A **True Up** adjusts positions in a financially neutral way for easier accounting.

1. You can see this button in the Actions menu in the Positions tab.
2. Reset position start time to **now**.
3. Adjust trade price to the **new trade price** (for fills) or **mark price** (for manual true up).
4. Immediately settle any financial difference.

* If the owing side lacks base currency, a **24h interest-free loan** is created.
* Unpaid loans after 24h → account becomes **liquidation-eligible**.
* Either counterparty may trigger a true up anytime.

**Example**

* Position: long 2 ETH at $3000 vs short at 07:45.
* At 10:00, mark price = $3010, funding rate = 0.01%.
* Settlements:

Price move:

$$
2 \times (3010 - 3000) = 20
$$

Funding:

$$
2 \times 0.0001 \times 3010 = 0.602
$$

Net:

$$
20 - 0.602 = 19.398
$$

So the short pays the long **$19.398**.

## Contract Settlement

Settlement occurs when a trader trades **opposite their current position**.

* WCM uses **LIFO (Last In, First Out)** settlement rules.
* Positions touched in settlement are first **Trued-Up**, then adjusted.
* Positions with same **start time and price** can be summed.

**Example 1**

Initial:

| Long | Short | Qty |
| ---- | ----- | --- |
| Fred | Wilma | 2   |

Fred shorts 7 ETH vs Barney.

Result:

| Long   | Short | Qty |
| ------ | ----- | --- |
| Barney | Wilma | 2   |
| Barney | Fred  | 5   |

**Example 2**

Initial:

| Long   | Short | Qty |
| ------ | ----- | --- |
| Fred   | Wilma | 11  |
| Barney | Wilma | 3   |

Barney goes long 7.5 ETH → matched: 5 vs Fred, 2.5 vs Wilma.

Result:

| Long   | Short | Qty  |
| ------ | ----- | ---- |
| Fred   | Wilma | 6    |
| Barney | Wilma | 10.5 |

***

### Fees

* **Charged on notional value** at trade execution.
* **In base currency** (not quote).
* Applied pro rata at trade price.
* Fees are **lower than spot markets** (because perps are leveraged).

**Example**

* ETH/USD perps fee schedule:
  * Maker: 0.005%
  * Taker: 0.01%
  * Fee cap: $2

Trade: 10 ETH @ $3000 (notional = $30,000).

* Buyer fee =

$$
\min(2, 30000 \times 0.00005) = 1.5
$$

* Seller fee =

$$
\min(2, 30000 \times 0.0001) = 2
$$

## Capital Requirements

### Takers

* Must cover **fees immediately**.
* Portfolio must remain **positive in risk-based valuation**.
* Example: If token risk parameter = 10%:

$$
\text{Required Collateral} = \text{Quantity} \times \text{Price} \times 0.1
$$

* Collateral can be cross-asset, but **base currency is recommended** to handle True Ups.

### Makers

* Must have:
  * **Fees in base currency**.
  * Extra collateral if trade price < mark price:

$$
\text{Required Collateral} = \text{Quantity} \times (\text{Mark Price} - \text{Trade Price})
$$

* If unavailable, order is canceled at match attempt.

### Maintenance & Requirements

* After a position is established, the trader must maintain **positive portfolio valuation**.
* Simplified rule of thumb:

$$
\text{Required Collateral} \approx \text{Risk Parameter} \times \text{Quantity} \times \text{Price}
$$

* For 10% risk parameter → keep \~10% of notional on hand.
* P\&L accrues with price movement and must be factored in.

***


# Lending

## Overview

The WCM Lending Market uses a **direct counterparty system**—there are no liquidity pools.
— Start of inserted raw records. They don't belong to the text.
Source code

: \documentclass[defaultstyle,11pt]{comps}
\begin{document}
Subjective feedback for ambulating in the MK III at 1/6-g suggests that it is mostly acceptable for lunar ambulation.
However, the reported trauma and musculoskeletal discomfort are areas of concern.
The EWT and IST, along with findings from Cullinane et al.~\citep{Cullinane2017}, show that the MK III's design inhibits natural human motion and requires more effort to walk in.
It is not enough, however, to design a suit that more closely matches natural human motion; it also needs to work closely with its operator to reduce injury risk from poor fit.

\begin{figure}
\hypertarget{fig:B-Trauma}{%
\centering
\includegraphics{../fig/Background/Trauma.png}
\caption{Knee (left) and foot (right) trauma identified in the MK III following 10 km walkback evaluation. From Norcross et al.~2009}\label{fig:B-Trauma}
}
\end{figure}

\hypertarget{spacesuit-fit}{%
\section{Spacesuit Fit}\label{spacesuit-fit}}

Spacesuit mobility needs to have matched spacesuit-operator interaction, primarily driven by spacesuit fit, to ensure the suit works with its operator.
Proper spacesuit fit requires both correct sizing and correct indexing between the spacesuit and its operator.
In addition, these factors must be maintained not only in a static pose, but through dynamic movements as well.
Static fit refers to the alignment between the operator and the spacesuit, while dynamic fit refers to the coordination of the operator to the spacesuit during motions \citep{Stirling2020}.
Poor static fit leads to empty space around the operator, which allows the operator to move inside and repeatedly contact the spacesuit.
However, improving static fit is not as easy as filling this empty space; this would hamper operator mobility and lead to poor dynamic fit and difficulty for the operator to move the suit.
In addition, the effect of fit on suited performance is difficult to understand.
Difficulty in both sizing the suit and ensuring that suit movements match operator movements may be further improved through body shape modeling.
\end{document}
You can read more about why we do not use pools in [Market Structure](/essentials/market-structure). Instead, lenders and borrowers are matched through an **order book**, with the **interest rate as the price**.

* **Interest rate**: annualized, quoted in terms of the underlying asset. Interest is paid in the underlying asset of the loan.
* **Minimum order size**: enforced to prevent spam and errors. Available on the Stats page.
* **Valid rate range**: greater than 0% and less than 100%.

## Borrowing

Importantly, when you Borrow, the Borrow position is a liability, not an asset. When you borrow, you will see both your spot balance increase for that asset (or appear new if you had none) and a new Borrow position appear. The increase in Spot is the asset, and the Borrow position is the liability. Borrowing, without selling, results in no change in net market exposure.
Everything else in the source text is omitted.